Dataset excerpts:
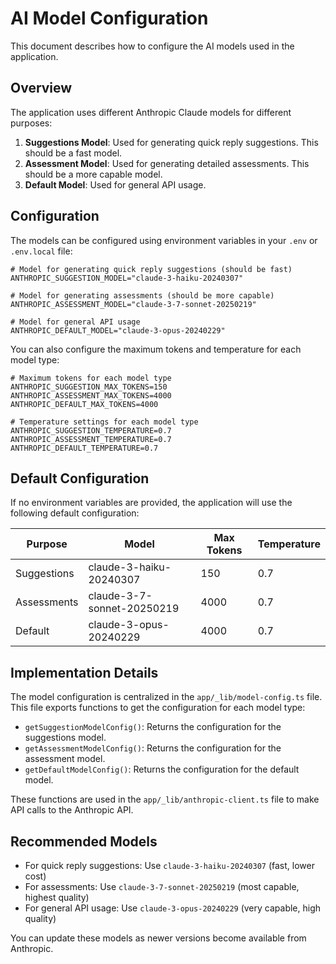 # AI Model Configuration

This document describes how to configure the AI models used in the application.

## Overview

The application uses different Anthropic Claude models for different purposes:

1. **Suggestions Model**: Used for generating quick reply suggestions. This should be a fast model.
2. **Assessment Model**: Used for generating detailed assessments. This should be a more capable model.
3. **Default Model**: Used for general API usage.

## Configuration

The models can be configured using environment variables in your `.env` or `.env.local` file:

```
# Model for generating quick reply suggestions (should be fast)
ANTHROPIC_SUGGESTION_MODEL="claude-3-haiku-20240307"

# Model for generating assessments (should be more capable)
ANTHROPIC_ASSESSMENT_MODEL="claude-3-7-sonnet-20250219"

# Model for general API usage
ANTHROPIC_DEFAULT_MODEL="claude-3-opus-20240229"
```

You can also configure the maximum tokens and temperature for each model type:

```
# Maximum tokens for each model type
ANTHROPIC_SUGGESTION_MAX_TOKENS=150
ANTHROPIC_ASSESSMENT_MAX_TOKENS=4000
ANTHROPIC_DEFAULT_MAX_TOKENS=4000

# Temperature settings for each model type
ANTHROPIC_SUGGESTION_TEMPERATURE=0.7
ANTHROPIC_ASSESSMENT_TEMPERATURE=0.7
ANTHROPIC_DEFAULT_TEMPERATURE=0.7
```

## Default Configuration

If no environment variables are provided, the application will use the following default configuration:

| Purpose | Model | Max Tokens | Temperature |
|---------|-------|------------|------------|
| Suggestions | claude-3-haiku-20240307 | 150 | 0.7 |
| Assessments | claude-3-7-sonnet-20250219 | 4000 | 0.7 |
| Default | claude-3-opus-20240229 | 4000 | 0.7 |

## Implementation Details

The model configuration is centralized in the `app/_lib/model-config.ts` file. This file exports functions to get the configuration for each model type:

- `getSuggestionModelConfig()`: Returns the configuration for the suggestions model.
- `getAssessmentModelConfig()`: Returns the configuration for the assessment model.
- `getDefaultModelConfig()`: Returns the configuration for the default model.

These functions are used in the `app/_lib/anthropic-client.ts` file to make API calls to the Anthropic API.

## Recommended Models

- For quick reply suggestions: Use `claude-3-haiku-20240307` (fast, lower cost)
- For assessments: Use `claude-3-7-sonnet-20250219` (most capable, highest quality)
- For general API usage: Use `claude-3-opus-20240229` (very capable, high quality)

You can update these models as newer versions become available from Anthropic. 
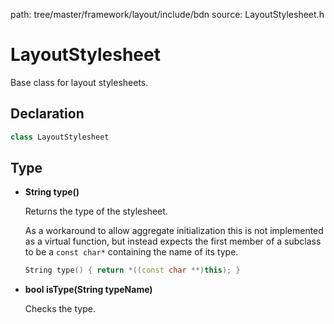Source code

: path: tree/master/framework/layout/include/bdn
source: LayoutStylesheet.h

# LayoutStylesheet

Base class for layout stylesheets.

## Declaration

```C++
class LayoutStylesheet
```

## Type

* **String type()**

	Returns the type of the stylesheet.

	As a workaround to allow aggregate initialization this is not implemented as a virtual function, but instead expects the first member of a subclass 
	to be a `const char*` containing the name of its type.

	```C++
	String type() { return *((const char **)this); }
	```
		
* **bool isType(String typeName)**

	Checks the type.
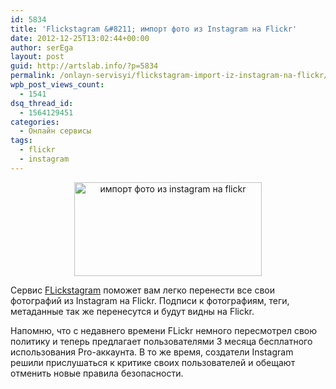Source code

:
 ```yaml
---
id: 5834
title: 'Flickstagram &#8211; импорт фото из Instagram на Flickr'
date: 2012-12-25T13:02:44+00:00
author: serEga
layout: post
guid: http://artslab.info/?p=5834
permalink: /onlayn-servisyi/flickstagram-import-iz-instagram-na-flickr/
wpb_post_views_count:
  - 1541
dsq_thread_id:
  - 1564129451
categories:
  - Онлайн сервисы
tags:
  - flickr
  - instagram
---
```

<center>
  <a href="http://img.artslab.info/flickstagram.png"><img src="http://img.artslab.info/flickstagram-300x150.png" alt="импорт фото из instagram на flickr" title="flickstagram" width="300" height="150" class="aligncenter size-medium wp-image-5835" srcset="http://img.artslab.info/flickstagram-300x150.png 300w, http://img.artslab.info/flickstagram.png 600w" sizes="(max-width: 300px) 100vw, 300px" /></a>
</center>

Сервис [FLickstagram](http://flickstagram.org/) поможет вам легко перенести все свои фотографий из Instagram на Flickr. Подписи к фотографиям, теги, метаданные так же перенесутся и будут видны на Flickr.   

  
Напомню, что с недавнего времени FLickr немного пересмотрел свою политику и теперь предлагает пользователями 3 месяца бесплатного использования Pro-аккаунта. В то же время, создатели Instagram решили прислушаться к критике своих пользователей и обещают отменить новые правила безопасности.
...
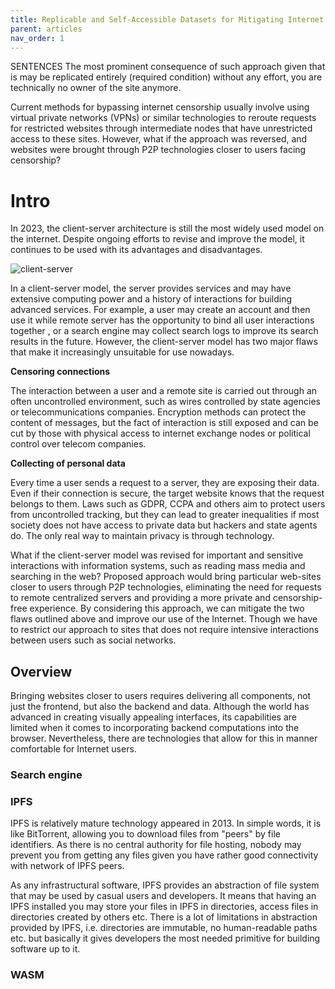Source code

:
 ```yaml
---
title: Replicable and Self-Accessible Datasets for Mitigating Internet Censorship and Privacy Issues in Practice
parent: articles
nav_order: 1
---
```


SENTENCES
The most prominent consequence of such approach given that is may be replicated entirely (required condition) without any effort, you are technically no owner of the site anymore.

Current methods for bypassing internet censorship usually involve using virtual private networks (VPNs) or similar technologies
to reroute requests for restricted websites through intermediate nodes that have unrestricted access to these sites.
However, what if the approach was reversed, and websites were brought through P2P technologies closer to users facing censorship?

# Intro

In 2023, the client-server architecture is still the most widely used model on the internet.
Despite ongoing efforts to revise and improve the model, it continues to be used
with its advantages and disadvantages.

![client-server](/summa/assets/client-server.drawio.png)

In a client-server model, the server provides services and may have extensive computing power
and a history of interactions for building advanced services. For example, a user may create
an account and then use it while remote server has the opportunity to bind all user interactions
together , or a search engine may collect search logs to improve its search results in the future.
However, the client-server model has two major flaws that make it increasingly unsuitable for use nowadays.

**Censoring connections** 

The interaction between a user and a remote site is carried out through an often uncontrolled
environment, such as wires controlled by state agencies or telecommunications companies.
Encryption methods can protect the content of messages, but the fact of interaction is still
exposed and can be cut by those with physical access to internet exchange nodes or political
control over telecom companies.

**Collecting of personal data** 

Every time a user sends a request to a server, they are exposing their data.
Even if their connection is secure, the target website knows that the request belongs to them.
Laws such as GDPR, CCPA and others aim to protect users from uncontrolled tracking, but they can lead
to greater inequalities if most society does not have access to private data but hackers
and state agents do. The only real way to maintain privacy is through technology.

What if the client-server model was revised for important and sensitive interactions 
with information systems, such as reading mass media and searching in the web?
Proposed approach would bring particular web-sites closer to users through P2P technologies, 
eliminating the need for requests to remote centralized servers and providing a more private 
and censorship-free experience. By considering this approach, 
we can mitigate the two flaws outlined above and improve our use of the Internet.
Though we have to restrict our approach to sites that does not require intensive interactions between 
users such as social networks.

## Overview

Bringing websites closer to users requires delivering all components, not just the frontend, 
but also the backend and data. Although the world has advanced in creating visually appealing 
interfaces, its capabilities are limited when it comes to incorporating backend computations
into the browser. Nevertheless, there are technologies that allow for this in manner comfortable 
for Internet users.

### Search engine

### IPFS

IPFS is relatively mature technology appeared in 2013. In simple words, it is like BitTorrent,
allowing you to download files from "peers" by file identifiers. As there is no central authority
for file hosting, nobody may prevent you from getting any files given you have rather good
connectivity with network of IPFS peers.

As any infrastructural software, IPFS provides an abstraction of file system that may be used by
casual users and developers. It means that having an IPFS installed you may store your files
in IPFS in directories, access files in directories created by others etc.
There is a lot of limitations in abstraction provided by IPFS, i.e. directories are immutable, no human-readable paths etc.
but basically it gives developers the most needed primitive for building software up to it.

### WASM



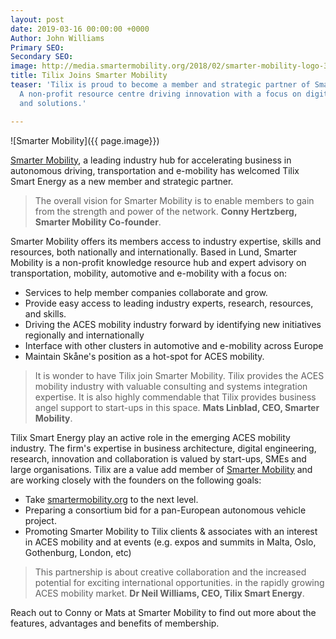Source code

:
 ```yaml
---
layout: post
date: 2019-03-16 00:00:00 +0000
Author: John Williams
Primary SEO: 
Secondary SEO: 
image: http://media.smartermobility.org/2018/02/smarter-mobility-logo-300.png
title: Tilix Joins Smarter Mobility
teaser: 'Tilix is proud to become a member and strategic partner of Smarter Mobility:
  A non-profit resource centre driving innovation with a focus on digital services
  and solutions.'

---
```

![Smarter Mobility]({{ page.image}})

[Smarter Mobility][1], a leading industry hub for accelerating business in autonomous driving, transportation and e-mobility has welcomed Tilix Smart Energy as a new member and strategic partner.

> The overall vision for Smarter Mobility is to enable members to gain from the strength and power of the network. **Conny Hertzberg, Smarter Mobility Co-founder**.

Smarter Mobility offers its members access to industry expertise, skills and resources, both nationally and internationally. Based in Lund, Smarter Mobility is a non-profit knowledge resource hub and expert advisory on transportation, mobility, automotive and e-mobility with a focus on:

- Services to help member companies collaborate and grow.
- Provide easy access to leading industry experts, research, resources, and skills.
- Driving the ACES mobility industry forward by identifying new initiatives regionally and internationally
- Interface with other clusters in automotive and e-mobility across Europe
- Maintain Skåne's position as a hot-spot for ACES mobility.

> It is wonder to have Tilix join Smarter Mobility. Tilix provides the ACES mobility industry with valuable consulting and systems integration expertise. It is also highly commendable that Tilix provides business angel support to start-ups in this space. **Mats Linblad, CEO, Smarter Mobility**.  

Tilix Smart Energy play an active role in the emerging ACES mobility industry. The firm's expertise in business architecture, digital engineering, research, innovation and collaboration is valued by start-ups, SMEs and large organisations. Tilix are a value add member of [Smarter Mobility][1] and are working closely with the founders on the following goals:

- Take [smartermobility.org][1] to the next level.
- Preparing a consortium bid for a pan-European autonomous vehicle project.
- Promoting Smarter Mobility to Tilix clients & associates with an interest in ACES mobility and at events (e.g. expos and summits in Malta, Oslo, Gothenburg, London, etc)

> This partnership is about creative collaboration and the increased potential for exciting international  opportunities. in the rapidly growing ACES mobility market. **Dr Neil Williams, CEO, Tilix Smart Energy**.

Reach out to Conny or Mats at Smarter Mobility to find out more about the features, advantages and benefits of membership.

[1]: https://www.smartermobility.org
==
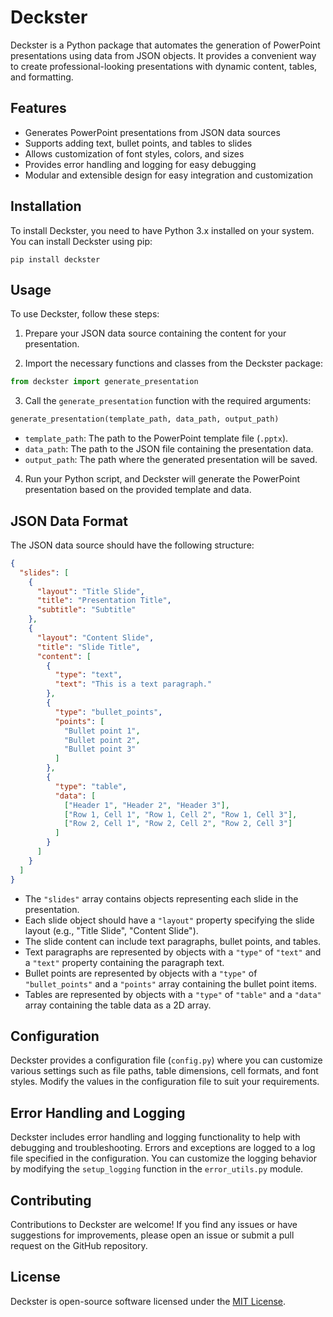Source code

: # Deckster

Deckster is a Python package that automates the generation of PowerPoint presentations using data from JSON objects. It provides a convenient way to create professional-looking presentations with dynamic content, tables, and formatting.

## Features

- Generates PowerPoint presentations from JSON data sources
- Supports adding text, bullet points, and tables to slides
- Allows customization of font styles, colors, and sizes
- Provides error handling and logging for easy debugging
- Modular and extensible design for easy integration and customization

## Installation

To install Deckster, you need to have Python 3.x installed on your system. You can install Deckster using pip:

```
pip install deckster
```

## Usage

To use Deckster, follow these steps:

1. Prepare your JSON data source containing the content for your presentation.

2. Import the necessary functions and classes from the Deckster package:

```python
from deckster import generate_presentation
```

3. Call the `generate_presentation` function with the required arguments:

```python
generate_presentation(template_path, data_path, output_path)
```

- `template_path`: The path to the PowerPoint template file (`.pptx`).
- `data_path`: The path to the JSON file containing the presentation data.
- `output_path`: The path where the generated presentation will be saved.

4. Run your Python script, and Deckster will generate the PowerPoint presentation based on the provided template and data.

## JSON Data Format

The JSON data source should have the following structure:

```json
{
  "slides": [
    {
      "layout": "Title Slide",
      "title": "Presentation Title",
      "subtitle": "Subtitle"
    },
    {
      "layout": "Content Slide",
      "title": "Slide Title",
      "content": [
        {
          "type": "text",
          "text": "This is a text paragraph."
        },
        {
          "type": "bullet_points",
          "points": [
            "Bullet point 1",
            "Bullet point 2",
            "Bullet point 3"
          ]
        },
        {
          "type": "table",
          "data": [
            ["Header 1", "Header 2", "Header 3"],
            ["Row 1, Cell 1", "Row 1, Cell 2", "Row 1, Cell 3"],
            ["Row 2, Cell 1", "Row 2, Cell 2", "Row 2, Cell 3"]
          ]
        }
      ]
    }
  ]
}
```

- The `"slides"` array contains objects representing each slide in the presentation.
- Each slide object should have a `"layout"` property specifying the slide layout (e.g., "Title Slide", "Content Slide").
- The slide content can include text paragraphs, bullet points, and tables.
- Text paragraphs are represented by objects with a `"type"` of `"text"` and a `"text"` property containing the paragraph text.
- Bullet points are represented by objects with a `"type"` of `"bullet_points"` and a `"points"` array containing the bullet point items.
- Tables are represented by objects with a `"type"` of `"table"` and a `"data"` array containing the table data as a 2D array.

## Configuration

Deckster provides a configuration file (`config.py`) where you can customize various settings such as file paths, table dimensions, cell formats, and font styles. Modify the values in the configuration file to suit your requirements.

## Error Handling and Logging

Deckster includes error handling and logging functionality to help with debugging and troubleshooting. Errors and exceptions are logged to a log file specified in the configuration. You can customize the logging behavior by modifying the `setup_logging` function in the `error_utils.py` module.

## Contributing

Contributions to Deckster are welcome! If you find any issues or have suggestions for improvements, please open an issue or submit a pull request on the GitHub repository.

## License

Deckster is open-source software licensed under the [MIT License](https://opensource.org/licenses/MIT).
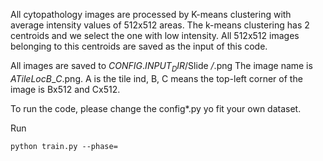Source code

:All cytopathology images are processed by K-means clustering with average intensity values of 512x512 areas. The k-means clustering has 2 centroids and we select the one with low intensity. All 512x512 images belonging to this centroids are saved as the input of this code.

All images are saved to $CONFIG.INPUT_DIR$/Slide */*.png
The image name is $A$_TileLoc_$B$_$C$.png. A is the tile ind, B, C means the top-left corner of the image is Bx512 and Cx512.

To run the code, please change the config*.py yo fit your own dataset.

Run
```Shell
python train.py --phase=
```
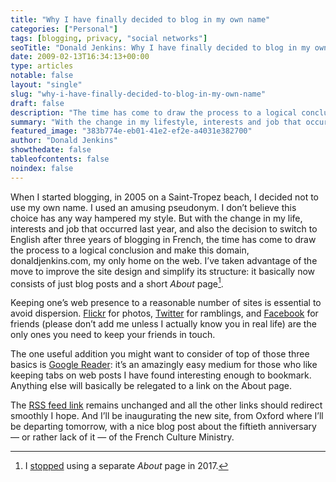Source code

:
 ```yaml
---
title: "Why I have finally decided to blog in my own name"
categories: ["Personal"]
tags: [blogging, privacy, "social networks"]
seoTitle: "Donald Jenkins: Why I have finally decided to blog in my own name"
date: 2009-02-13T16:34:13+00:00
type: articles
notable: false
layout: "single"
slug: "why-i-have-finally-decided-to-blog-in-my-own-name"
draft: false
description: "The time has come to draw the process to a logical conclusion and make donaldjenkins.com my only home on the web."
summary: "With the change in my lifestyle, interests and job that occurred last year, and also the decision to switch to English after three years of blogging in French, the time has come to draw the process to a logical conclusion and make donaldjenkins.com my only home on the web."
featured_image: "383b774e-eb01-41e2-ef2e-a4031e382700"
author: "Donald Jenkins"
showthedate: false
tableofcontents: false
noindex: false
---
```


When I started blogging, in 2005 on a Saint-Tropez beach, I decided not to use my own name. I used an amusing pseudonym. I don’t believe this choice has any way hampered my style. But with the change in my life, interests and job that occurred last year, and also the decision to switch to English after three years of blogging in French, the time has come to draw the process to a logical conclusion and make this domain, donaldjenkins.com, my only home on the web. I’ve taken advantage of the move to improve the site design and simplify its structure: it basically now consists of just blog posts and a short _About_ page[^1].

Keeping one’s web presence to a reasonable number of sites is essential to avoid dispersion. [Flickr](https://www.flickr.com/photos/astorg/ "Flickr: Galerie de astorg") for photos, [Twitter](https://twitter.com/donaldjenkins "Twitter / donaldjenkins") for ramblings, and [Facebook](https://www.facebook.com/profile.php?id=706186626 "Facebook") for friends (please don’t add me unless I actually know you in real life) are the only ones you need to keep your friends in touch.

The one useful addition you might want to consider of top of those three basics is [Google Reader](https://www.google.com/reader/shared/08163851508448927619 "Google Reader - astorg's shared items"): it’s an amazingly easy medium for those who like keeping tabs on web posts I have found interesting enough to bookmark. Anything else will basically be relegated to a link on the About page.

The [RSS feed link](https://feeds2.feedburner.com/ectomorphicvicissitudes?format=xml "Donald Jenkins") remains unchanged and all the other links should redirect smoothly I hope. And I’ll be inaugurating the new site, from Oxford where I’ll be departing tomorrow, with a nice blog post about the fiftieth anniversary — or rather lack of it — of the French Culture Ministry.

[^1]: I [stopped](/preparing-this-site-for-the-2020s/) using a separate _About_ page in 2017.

#### DESCRIPTION OF THE TASK
Look through the records and copy every line that has the word "approach".

#### ANSWER TO THIS TASK
The most prominent consequence of such approach given that is may be replicated entirely (required condition) without any effort, you are technically no owner of the site anymore.
However, what if the approach was reversed, and websites were brought through P2P technologies closer to users facing censorship?
Proposed approach would bring particular web-sites closer to users through P2P technologies, 
and censorship-free experience. By considering this approach, 
Though we have to restrict our approach to sites that does not require intensive interactions between 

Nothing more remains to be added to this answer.